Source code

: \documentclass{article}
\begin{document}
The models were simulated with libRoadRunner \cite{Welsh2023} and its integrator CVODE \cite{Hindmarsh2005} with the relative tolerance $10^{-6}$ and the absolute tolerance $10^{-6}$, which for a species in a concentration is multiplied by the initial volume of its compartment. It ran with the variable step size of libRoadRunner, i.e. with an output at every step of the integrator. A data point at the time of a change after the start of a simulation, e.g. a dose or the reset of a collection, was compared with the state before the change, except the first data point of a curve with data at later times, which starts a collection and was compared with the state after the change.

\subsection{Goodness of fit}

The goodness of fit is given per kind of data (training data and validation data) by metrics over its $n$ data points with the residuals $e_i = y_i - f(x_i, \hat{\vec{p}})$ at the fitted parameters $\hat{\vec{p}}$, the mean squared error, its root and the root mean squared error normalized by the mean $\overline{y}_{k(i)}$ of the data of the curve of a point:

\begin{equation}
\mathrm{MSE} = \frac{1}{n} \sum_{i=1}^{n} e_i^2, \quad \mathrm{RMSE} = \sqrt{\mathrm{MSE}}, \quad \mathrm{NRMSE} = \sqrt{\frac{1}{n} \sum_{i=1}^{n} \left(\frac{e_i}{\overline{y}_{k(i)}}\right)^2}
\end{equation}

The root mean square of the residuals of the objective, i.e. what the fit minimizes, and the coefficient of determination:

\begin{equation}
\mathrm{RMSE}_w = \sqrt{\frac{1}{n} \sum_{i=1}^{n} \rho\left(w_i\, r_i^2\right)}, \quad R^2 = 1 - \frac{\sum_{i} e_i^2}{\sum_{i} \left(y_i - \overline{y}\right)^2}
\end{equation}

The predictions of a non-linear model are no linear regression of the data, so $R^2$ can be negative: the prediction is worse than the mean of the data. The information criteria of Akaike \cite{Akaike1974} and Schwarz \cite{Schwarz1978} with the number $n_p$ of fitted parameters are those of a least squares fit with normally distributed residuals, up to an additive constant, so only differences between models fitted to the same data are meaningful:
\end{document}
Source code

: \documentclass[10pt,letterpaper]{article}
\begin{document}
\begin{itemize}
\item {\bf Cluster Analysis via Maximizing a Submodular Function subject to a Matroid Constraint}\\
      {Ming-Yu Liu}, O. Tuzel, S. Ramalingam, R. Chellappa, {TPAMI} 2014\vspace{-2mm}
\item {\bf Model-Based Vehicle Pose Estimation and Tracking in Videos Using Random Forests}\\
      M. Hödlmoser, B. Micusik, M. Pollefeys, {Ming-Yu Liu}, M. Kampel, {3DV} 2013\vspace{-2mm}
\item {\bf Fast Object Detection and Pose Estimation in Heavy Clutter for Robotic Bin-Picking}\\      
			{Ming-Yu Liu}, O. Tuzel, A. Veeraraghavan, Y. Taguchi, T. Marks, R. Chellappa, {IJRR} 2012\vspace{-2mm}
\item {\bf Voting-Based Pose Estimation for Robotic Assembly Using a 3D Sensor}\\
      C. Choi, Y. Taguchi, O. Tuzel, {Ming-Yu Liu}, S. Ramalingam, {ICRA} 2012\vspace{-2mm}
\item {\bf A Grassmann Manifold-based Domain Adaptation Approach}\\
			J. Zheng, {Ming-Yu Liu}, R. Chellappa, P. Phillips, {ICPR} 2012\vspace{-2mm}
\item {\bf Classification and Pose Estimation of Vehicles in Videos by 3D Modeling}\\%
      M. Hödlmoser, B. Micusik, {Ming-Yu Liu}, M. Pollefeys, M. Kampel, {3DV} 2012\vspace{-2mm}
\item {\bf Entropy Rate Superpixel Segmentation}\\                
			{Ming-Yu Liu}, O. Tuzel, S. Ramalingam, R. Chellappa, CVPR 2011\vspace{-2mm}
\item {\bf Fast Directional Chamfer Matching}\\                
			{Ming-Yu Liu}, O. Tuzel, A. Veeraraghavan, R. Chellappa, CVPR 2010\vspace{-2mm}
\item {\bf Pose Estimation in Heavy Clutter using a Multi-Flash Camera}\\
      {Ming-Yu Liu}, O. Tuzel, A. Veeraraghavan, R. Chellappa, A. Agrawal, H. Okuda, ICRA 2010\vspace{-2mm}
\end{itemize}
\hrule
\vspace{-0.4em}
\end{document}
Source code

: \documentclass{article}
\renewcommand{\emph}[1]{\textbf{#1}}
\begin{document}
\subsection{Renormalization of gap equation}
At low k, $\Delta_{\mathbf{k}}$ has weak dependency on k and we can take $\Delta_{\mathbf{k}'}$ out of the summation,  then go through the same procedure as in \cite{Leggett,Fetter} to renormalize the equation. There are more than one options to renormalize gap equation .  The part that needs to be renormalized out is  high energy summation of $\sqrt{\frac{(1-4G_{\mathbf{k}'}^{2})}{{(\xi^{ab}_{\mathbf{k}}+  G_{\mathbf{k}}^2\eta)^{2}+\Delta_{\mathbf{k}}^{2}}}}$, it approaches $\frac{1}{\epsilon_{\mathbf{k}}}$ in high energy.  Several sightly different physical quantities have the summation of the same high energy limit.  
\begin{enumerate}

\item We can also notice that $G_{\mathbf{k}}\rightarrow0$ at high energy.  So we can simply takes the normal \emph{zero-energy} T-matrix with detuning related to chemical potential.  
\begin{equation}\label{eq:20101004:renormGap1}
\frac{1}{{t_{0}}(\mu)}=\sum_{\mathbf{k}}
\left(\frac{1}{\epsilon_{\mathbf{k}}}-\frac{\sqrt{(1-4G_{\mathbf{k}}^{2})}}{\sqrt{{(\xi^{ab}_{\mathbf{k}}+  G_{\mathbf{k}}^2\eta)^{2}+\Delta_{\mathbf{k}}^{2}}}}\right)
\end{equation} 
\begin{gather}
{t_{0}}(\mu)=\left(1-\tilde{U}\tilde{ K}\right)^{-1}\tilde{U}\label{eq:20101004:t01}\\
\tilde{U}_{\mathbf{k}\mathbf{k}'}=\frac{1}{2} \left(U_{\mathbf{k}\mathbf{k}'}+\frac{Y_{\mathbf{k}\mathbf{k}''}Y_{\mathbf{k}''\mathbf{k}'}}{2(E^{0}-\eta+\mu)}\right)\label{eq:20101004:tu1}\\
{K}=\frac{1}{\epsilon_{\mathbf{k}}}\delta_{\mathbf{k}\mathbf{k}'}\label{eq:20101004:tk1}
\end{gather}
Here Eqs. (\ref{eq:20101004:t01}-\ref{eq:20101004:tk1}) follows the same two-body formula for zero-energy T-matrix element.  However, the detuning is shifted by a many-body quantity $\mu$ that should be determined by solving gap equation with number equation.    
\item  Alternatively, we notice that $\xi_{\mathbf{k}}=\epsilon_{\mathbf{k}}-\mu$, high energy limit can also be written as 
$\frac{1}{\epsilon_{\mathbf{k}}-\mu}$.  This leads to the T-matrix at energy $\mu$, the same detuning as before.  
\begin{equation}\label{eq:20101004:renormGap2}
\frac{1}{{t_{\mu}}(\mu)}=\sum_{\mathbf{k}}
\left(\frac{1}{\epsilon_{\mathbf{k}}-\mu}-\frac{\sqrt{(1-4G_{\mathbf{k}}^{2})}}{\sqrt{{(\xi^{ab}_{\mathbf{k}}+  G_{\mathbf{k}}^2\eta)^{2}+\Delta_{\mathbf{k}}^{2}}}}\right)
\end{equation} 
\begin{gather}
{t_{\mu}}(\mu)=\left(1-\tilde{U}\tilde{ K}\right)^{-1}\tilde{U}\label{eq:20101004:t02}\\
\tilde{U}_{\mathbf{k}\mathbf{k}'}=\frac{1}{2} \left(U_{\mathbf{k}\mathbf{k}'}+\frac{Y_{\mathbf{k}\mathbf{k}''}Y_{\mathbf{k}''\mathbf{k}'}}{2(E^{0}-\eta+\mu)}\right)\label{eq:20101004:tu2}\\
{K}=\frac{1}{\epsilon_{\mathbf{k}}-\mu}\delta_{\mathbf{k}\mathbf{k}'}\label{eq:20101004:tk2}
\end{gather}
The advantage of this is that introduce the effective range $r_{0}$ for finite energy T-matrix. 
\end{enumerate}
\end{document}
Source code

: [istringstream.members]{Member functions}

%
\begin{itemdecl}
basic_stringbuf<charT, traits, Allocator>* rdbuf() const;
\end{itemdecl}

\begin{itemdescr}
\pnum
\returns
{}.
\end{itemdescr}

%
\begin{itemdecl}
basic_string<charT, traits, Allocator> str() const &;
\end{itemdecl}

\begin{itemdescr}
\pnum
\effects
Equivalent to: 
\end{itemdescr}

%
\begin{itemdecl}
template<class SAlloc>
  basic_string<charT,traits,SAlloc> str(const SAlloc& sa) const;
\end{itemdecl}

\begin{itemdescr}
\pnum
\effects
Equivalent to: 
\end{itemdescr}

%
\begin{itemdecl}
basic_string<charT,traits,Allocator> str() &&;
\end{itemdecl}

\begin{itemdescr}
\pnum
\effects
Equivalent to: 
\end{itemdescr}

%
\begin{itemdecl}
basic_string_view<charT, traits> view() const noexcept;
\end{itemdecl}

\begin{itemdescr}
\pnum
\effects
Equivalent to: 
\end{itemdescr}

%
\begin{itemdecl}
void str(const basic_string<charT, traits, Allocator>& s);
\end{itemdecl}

-=-=-

What the task asks> The lines to show are those in the data above that include "Ramalingam".

Exercise solution>
      {Ming-Yu Liu}, O. Tuzel, S. Ramalingam, R. Chellappa, {TPAMI} 2014\vspace{-2mm}
      C. Choi, Y. Taguchi, O. Tuzel, {Ming-Yu Liu}, S. Ramalingam, {ICRA} 2012\vspace{-2mm}
			{Ming-Yu Liu}, O. Tuzel, S. Ramalingam, R. Chellappa, CVPR 2011\vspace{-2mm}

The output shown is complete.